How To Love Yourself? Why Don't You Love Yourself?

Video: How To Love Yourself? Why Don't You Love Yourself?

Video: How To Love Yourself? Why Don't You Love Yourself?
Video: Louise L. Hay - How to Love Yourself 2024, April
How To Love Yourself? Why Don't You Love Yourself?
How To Love Yourself? Why Don't You Love Yourself?
Anonim

Self-love issues are directly related to a person's self-esteem. How to learn to love yourself again? To begin with, you need to find inside the subconscious the reason that influenced the weakening of sympathy for your inner "I" - at some point in your life you began to put pressure on yourself, and it is very important to understand exactly when this happened. As a rule, people remember first their teenage years, then middle and elementary school, and only then kindergarten and situations related to home education (this is the most difficult to remember). If at school by classmates there was bullying, ridicule, boycotts, collective rejection, all this will certainly affect a person's self-esteem and, accordingly, his love for himself. In addition, parents could further aggravate the situation by “adding fuel to the fire” (for example, comparing the behavior or achievements of their child with other children: “Look, Dima has fives in mathematics! And you are sitting at home, doing nothing!”Such comparisons are deposited in the child's psyche, forming the feeling that he is not loved and accepted.
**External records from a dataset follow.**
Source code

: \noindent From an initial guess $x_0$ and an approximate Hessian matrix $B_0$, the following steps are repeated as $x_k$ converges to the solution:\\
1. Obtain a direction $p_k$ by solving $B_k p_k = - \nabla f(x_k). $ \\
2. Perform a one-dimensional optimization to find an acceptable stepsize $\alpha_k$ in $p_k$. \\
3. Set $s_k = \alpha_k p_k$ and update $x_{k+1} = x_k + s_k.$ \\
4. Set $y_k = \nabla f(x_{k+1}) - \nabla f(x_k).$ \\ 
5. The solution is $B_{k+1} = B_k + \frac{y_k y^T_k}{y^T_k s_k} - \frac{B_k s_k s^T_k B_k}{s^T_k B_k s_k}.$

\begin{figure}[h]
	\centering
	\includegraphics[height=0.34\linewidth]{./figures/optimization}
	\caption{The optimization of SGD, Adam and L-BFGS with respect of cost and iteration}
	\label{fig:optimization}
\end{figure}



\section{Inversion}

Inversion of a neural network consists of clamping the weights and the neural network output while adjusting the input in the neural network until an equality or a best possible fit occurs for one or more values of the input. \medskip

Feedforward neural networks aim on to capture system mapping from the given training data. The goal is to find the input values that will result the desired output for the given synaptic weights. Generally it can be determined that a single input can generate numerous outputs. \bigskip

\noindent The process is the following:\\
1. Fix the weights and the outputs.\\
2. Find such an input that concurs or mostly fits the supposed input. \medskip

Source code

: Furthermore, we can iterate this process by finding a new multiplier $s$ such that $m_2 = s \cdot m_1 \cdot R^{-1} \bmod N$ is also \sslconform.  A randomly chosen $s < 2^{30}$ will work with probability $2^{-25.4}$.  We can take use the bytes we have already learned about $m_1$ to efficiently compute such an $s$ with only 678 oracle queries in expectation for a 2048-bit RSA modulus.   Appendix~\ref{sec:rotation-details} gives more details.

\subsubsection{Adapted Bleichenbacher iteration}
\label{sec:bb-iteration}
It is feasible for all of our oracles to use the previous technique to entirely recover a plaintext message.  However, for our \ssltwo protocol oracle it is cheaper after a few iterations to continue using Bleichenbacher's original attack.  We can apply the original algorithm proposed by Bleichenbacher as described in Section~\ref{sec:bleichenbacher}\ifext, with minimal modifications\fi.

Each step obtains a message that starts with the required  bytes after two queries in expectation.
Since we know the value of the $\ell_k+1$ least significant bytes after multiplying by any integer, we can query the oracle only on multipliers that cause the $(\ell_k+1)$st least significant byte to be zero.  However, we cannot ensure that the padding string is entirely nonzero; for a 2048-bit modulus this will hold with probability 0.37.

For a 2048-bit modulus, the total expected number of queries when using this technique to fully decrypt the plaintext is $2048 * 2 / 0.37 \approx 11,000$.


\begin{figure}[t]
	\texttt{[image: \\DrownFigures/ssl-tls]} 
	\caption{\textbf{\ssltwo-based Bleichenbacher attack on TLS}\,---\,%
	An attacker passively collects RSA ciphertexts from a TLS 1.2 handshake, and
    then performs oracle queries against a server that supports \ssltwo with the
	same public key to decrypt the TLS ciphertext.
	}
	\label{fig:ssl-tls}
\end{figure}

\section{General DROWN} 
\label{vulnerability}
Why do parents do this? Mainly due to illiteracy in the field of children's psychology. Some look up to the parenting model applied directly to them, others try to show their children with such behavior that they do not accept them, acting "by contradiction" (in fact, every parent wants his child to be better, but not everyone understands how to do it right motivate a little person). As a result, the child perceives similar behavior towards himself as a manifestation of rejection and dislike on the part of the closest people, this feeling is consciously and firmly fixed in his psyche. From that moment on, he believes that love only needs to be earned, then you will be deservedly loved. However, the family was given to us in order to be loved, accepted and appreciated just like that, with all the shortcomings, flaws and irrepressible character.

How else can self-loathing be associated with parents? Mom and Dad did not love and do not love themselves, respectively, because of the rejection of themselves, they do not accept the child. Relatively speaking, low self-esteem is passed down from generation to generation. For example, if a mother saw a deuce in a child's diary, she is first of all dissatisfied with herself, associating her dissatisfaction with the grandmother's behavior and expressing it to the baby.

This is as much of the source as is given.